[Records provided]
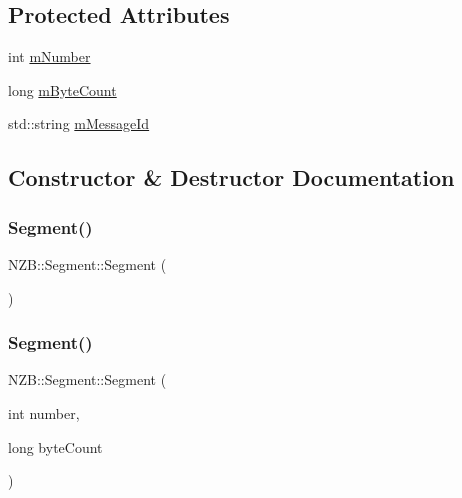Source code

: \subsection*{Protected Attributes}
\begin{DoxyCompactItemize}
\item 
int \hyperlink{class_n_z_b_1_1_segment_a56fbe9c8df52fae770045ab2627c6e73}{m\+Number}
\item 
long \hyperlink{class_n_z_b_1_1_segment_ab833915d89f52af672cf0de3a61bcb07}{m\+Byte\+Count}
\item 
std\+::string \hyperlink{class_n_z_b_1_1_segment_a3be7a11e0853e5eebb4153c05d663edc}{m\+Message\+Id}
\end{DoxyCompactItemize}


\subsection{Constructor \& Destructor Documentation}
\hypertarget{class_n_z_b_1_1_segment_a03b10b10c16c1906ec1c77f063dbf1b7}{}\label{class_n_z_b_1_1_segment_a03b10b10c16c1906ec1c77f063dbf1b7} 
\subsubsection{\texorpdfstring{Segment()}{Segment()}\hspace{0.1cm}{\footnotesize\ttfamily [1/5]}}
{\footnotesize\ttfamily N\+Z\+B\+::\+Segment\+::\+Segment (\begin{DoxyParamCaption}{ }\end{DoxyParamCaption})\hspace{0.3cm}{\ttfamily [inline]}}

\hypertarget{class_n_z_b_1_1_segment_af4eb50bef48807f205ddc5cf1a0f9b20}{}\label{class_n_z_b_1_1_segment_af4eb50bef48807f205ddc5cf1a0f9b20} 
\subsubsection{\texorpdfstring{Segment()}{Segment()}\hspace{0.1cm}{\footnotesize\ttfamily [2/5]}}
{\footnotesize\ttfamily N\+Z\+B\+::\+Segment\+::\+Segment (\begin{DoxyParamCaption}\item[{int}]{number,  }\item[{long}]{byte\+Count }\end{DoxyParamCaption})}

[Try it] Reprint the whole listing above exactly, taking out the pictures.

[Solution to the exercise]
Source code

: \subsection*{Protected Attributes}
\begin{DoxyCompactItemize}
\item 
int \hyperlink{class_n_z_b_1_1_segment_a56fbe9c8df52fae770045ab2627c6e73}{m\+Number}
\item 
long \hyperlink{class_n_z_b_1_1_segment_ab833915d89f52af672cf0de3a61bcb07}{m\+Byte\+Count}
\item 
std\+::string \hyperlink{class_n_z_b_1_1_segment_a3be7a11e0853e5eebb4153c05d663edc}{m\+Message\+Id}
\end{DoxyCompactItemize}


\subsection{Constructor \& Destructor Documentation}
\hypertarget{class_n_z_b_1_1_segment_a03b10b10c16c1906ec1c77f063dbf1b7}{}\label{class_n_z_b_1_1_segment_a03b10b10c16c1906ec1c77f063dbf1b7} 
\subsubsection{\texorpdfstring{Segment()}{Segment()}\hspace{0.1cm}{\footnotesize\ttfamily [1/5]}}
{\footnotesize\ttfamily N\+Z\+B\+::\+Segment\+::\+Segment (\begin{DoxyParamCaption}{ }\end{DoxyParamCaption})\hspace{0.3cm}{\ttfamily [inline]}}

\hypertarget{class_n_z_b_1_1_segment_af4eb50bef48807f205ddc5cf1a0f9b20}{}\label{class_n_z_b_1_1_segment_af4eb50bef48807f205ddc5cf1a0f9b20} 
\subsubsection{\texorpdfstring{Segment()}{Segment()}\hspace{0.1cm}{\footnotesize\ttfamily [2/5]}}
{\footnotesize\ttfamily N\+Z\+B\+::\+Segment\+::\+Segment (\begin{DoxyParamCaption}\item[{int}]{number,  }\item[{long}]{byte\+Count }\end{DoxyParamCaption})}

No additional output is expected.